趙家では樸斎と二宝の母,洪氏が病に伏せている。薬代が無く二宝の腕輪を質に出すほどの困窮ぶり。
すると二宝に来客。三公子が来たかと思いきや,公子は公子でも乱暴者の頼公子だった。
頼公子に三公子の婚約破棄の件で揶揄されて二宝は頼公子につれなくする。頼公子は二宝の態度に激怒し,取り巻きに命じて二宝の家具調度品を破壊しつくす。
全財産を失った二宝は憔悴してベッドに横たわる。そして三公子が迎えに来る夢を見るものの,それはたちまち悪夢に転じる。二宝は冷汗びっしょり・心臓バクバクの状態で起き上がる。

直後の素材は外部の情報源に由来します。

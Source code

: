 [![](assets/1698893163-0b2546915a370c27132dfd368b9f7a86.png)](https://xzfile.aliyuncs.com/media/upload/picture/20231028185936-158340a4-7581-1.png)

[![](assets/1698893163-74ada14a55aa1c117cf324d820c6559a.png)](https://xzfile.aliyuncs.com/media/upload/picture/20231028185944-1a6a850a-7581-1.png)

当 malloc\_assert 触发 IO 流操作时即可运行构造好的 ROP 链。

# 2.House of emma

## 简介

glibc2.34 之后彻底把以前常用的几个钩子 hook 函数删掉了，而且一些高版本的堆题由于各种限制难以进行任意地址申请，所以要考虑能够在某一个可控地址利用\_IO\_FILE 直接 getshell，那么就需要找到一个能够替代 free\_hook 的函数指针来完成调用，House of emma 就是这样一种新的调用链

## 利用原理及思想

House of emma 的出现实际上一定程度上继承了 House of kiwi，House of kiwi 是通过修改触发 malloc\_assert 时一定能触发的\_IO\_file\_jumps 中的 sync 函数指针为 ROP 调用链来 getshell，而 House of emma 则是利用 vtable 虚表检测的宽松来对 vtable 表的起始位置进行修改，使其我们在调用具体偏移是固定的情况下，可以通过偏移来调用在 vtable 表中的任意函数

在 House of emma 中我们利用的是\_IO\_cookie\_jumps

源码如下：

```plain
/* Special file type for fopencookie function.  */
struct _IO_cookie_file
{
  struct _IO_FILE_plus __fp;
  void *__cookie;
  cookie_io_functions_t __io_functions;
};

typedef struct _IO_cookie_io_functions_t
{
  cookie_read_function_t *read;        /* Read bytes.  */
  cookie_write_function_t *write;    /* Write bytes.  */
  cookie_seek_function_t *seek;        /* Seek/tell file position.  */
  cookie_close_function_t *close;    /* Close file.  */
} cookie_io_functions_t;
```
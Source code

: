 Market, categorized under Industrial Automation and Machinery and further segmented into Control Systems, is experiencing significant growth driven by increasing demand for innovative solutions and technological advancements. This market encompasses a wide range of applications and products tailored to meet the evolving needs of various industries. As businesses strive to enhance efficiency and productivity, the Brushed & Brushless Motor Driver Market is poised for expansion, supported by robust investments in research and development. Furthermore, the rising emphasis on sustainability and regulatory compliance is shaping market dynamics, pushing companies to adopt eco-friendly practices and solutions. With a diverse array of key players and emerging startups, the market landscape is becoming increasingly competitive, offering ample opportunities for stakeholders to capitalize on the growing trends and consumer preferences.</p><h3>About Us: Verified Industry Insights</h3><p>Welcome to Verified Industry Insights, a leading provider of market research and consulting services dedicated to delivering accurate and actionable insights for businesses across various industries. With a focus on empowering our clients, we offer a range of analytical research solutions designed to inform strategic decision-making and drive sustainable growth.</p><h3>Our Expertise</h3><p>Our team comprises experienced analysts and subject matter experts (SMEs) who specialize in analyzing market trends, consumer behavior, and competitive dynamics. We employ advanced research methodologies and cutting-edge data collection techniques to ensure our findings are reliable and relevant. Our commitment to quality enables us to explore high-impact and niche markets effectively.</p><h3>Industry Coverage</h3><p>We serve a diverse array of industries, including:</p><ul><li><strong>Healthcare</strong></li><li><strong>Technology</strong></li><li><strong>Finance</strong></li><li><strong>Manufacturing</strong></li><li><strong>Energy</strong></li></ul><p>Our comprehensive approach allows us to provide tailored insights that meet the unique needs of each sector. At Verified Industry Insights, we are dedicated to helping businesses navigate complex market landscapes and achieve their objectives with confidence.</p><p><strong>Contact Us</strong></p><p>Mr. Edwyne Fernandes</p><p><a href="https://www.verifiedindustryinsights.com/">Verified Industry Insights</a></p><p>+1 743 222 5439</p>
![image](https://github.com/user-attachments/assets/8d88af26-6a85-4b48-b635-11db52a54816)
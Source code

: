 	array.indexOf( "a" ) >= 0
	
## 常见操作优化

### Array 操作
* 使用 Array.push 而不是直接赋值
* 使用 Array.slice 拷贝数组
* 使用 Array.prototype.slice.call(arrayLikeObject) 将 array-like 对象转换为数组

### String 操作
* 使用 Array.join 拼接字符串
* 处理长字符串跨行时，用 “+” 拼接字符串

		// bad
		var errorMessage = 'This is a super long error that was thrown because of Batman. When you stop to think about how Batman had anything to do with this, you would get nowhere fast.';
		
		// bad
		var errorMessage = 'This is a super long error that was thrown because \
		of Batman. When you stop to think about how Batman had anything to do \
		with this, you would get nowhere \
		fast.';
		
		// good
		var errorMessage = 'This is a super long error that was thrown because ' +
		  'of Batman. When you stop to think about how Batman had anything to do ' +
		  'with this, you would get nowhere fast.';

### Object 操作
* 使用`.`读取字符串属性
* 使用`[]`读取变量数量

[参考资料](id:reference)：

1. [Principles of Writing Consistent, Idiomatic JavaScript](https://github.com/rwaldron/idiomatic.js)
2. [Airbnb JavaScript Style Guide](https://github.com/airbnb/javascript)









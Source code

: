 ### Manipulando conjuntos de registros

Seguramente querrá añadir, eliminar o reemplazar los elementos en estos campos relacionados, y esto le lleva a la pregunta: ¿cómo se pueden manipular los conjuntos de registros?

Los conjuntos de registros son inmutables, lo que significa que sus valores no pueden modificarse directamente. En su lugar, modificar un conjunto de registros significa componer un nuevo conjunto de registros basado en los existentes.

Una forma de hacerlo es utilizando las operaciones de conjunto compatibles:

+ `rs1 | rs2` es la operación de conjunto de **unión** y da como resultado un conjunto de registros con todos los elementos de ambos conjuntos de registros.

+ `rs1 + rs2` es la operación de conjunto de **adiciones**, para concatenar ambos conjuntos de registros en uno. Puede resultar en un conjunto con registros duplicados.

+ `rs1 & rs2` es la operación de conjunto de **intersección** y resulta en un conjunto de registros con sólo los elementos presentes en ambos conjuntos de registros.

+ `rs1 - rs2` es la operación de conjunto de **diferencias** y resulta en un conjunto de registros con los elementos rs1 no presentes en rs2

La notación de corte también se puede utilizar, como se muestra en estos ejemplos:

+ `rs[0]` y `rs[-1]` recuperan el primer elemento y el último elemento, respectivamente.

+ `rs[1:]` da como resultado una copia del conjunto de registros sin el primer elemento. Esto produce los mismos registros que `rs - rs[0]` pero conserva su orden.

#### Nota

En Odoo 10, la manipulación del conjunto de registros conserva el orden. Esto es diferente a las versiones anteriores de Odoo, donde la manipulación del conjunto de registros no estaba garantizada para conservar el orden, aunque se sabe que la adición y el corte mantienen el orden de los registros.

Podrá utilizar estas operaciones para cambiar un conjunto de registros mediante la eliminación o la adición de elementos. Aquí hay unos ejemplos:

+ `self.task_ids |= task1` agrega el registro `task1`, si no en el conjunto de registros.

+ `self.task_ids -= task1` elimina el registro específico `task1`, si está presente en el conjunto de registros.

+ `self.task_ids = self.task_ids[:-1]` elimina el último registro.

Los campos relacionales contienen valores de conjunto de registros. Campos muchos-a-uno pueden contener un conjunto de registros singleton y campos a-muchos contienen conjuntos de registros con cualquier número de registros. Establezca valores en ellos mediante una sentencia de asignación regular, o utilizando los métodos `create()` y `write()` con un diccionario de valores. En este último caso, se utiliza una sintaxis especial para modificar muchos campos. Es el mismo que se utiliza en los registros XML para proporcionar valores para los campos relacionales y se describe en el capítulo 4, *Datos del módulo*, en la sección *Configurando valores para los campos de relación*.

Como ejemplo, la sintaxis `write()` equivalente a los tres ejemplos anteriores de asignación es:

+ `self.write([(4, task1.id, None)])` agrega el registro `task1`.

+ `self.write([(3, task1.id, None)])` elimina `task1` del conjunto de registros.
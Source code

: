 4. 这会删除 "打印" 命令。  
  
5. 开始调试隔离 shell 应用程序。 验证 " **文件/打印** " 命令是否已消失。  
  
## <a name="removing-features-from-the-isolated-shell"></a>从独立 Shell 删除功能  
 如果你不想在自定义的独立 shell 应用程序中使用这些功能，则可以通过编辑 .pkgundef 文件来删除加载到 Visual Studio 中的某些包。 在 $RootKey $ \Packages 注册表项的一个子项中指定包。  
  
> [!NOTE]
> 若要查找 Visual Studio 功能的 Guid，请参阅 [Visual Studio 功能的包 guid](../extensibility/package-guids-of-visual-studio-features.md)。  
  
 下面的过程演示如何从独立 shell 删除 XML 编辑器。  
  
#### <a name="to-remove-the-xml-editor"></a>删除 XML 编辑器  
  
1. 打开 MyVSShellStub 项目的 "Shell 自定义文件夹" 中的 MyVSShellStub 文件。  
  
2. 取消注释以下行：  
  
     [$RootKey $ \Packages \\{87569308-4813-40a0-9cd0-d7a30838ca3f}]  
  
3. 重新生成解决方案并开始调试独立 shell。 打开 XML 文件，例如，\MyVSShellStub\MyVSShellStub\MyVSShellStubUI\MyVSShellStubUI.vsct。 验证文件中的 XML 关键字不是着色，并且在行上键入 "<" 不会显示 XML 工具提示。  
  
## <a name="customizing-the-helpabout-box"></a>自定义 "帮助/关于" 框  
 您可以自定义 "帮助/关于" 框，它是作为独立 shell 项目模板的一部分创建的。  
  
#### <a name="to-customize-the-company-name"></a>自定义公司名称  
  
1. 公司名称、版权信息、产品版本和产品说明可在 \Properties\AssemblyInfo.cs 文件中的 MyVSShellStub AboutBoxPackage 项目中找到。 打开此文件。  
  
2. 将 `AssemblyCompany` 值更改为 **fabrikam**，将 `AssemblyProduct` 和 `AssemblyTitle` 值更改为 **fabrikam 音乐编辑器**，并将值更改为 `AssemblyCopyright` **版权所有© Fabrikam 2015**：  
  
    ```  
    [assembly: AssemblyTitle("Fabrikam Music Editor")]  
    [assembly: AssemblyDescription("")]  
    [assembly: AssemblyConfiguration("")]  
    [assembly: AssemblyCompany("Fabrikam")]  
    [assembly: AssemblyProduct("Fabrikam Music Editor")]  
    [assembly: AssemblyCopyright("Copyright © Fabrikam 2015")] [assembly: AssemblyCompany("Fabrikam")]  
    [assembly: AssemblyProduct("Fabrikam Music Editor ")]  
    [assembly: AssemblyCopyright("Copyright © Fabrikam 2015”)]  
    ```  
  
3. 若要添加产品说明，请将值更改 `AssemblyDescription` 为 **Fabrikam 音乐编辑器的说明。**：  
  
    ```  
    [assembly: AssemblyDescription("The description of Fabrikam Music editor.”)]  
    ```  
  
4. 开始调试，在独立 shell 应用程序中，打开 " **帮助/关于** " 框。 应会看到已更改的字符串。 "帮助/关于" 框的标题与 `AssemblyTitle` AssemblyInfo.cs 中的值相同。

ということで,なんと趙二宝が三公子に捨てられた上に,頼公子の乱暴狼藉に遭うという悲劇でこの『海上花列伝』は終了。この幕切れ,これはこれで面白い。朱淑人に裏切られた周双玉が朱淑人から10000ドルをせしめるというのも対照的で良い。洪善卿が良心だけで問題解決を図るはずがない。おそらく手数料を朱藹人・淑人兄弟からせしめるはずである。芸者と名士たちの化かし合い。到底是上海人(さすがは上海人)。